◆ **Your instructions**
Could the listing be repeated exactly, with every picture dropped?

◆ **Data records**
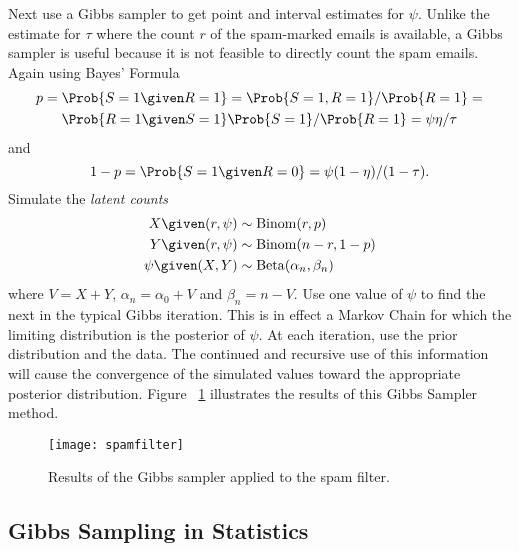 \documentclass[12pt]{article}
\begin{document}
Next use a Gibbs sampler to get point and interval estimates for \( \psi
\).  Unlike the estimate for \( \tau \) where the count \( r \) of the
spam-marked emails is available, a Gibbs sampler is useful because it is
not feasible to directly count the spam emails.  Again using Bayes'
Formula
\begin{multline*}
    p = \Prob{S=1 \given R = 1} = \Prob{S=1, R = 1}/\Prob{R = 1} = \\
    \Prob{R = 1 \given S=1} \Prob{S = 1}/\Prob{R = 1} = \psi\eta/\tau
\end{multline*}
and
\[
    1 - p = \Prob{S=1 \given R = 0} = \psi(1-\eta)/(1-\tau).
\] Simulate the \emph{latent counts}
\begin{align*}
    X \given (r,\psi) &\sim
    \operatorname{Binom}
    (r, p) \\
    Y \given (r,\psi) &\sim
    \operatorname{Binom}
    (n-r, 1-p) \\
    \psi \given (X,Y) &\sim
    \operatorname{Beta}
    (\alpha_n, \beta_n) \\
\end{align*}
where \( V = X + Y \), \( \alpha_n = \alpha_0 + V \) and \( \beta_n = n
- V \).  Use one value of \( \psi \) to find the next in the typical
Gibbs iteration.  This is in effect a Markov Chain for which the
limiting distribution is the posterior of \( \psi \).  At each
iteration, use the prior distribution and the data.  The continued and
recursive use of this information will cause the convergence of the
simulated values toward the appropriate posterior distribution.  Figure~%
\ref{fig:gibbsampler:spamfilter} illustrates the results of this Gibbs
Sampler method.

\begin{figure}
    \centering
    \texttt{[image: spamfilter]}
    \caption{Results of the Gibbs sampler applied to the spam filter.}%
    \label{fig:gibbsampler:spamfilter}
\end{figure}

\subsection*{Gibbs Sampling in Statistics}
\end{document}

◆ **Expected answer**
 \documentclass[12pt]{article}
\begin{document}
Next use a Gibbs sampler to get point and interval estimates for \( \psi
\).  Unlike the estimate for \( \tau \) where the count \( r \) of the
spam-marked emails is available, a Gibbs sampler is useful because it is
not feasible to directly count the spam emails.  Again using Bayes'
Formula
\begin{multline*}
    p = \Prob{S=1 \given R = 1} = \Prob{S=1, R = 1}/\Prob{R = 1} = \\
    \Prob{R = 1 \given S=1} \Prob{S = 1}/\Prob{R = 1} = \psi\eta/\tau
\end{multline*}
and
\[
    1 - p = \Prob{S=1 \given R = 0} = \psi(1-\eta)/(1-\tau).
\] Simulate the \emph{latent counts}
\begin{align*}
    X \given (r,\psi) &\sim
    \operatorname{Binom}
    (r, p) \\
    Y \given (r,\psi) &\sim
    \operatorname{Binom}
    (n-r, 1-p) \\
    \psi \given (X,Y) &\sim
    \operatorname{Beta}
    (\alpha_n, \beta_n) \\
\end{align*}
where \( V = X + Y \), \( \alpha_n = \alpha_0 + V \) and \( \beta_n = n
- V \).  Use one value of \( \psi \) to find the next in the typical
Gibbs iteration.  This is in effect a Markov Chain for which the
limiting distribution is the posterior of \( \psi \).  At each
iteration, use the prior distribution and the data.  The continued and
recursive use of this information will cause the convergence of the
simulated values toward the appropriate posterior distribution.  Figure~%
\ref{fig:gibbsampler:spamfilter} illustrates the results of this Gibbs
Sampler method.

\begin{figure}
    \centering
    \texttt{[image: spamfilter]}
    \caption{Results of the Gibbs sampler applied to the spam filter.}%
    \label{fig:gibbsampler:spamfilter}
\end{figure}

\subsection*{Gibbs Sampling in Statistics}
\end{document}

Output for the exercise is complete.